Retype, word for word, each line between the lines holding "幸村从这个吻里知道了手冢的感受，也就不再客气地重新把手指往手冢身体里塞。" and "IP addresses etc.", inclusive, and leave the rest of the data alone.

====== Data for the task

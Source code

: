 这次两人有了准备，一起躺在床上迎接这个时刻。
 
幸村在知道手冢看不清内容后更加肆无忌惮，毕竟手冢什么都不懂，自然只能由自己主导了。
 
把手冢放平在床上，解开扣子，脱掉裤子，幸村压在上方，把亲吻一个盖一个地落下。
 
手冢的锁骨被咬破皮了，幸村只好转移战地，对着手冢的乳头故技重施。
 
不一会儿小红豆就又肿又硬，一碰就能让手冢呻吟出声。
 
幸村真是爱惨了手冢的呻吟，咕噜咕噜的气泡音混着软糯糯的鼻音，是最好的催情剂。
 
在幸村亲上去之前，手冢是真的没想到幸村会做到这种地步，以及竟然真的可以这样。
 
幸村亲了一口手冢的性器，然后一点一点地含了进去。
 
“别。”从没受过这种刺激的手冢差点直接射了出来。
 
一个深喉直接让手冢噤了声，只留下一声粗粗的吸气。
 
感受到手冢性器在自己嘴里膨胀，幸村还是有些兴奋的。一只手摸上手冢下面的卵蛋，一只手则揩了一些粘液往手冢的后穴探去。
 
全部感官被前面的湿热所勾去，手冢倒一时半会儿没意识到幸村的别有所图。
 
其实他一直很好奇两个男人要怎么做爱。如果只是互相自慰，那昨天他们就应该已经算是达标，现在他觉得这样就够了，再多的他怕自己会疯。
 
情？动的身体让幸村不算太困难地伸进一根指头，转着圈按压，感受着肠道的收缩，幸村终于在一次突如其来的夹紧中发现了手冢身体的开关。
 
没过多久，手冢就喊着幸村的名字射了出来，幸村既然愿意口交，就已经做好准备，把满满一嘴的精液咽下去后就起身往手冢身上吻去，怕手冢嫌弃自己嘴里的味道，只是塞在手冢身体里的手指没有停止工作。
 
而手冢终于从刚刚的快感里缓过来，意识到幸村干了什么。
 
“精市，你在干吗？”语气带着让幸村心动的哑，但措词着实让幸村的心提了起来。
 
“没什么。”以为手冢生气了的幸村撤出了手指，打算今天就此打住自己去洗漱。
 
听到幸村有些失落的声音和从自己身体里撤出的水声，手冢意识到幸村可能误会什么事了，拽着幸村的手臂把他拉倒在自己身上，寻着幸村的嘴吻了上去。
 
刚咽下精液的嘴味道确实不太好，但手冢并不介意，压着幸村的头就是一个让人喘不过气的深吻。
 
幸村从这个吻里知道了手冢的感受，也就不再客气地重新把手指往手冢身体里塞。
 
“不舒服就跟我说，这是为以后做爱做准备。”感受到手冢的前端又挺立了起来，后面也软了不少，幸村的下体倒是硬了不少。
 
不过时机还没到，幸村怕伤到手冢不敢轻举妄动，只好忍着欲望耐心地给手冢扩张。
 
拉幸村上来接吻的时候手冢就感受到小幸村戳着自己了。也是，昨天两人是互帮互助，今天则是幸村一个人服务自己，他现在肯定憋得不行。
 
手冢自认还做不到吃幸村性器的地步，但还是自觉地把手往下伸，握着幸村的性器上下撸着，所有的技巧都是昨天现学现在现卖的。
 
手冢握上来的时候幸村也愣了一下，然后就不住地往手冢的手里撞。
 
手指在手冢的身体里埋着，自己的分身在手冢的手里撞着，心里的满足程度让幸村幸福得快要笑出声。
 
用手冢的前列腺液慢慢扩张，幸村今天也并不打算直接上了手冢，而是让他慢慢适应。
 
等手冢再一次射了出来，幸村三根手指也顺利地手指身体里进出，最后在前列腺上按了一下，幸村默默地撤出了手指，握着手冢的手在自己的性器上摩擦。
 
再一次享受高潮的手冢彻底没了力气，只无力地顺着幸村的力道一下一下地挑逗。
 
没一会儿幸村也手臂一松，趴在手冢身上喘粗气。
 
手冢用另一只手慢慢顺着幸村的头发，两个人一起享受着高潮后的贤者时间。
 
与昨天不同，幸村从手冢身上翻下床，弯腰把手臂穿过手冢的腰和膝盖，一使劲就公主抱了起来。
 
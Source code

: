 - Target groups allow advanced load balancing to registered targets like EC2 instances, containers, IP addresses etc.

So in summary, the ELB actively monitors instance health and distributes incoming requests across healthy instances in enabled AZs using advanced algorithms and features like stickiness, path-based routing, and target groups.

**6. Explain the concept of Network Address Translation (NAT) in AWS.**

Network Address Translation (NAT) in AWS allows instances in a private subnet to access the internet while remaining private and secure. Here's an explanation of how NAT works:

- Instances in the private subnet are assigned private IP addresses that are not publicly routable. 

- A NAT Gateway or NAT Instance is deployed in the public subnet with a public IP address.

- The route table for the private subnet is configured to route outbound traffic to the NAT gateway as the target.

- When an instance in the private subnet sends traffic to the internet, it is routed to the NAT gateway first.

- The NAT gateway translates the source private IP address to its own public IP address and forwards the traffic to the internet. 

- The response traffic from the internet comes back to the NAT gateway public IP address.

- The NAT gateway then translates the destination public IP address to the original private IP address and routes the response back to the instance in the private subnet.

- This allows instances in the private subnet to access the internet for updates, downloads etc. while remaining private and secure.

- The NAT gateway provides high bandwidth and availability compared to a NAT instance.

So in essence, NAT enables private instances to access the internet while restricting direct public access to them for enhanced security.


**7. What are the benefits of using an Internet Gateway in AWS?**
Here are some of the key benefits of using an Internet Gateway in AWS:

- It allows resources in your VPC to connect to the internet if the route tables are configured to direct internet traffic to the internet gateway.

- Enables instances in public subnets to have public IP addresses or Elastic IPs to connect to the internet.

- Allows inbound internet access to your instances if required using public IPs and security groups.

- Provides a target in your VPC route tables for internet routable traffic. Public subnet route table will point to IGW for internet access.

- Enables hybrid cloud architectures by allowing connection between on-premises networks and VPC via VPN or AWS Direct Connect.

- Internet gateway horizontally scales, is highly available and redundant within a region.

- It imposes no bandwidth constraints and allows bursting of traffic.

============

**Worked solution**
幸村从这个吻里知道了手冢的感受，也就不再客气地重新把手指往手冢身体里塞。
 
“不舒服就跟我说，这是为以后做爱做准备。”感受到手冢的前端又挺立了起来，后面也软了不少，幸村的下体倒是硬了不少。
 
不过时机还没到，幸村怕伤到手冢不敢轻举妄动，只好忍着欲望耐心地给手冢扩张。
 
拉幸村上来接吻的时候手冢就感受到小幸村戳着自己了。也是，昨天两人是互帮互助，今天则是幸村一个人服务自己，他现在肯定憋得不行。
 
手冢自认还做不到吃幸村性器的地步，但还是自觉地把手往下伸，握着幸村的性器上下撸着，所有的技巧都是昨天现学现在现卖的。
 
手冢握上来的时候幸村也愣了一下，然后就不住地往手冢的手里撞。
 
手指在手冢的身体里埋着，自己的分身在手冢的手里撞着，心里的满足程度让幸村幸福得快要笑出声。
 
用手冢的前列腺液慢慢扩张，幸村今天也并不打算直接上了手冢，而是让他慢慢适应。
 
等手冢再一次射了出来，幸村三根手指也顺利地手指身体里进出，最后在前列腺上按了一下，幸村默默地撤出了手指，握着手冢的手在自己的性器上摩擦。
 
再一次享受高潮的手冢彻底没了力气，只无力地顺着幸村的力道一下一下地挑逗。
 
没一会儿幸村也手臂一松，趴在手冢身上喘粗气。
 
手冢用另一只手慢慢顺着幸村的头发，两个人一起享受着高潮后的贤者时间。
 
与昨天不同，幸村从手冢身上翻下床，弯腰把手臂穿过手冢的腰和膝盖，一使劲就公主抱了起来。
 
Source code

: - Target groups allow advanced load balancing to registered targets like EC2 instances, containers, IP addresses etc.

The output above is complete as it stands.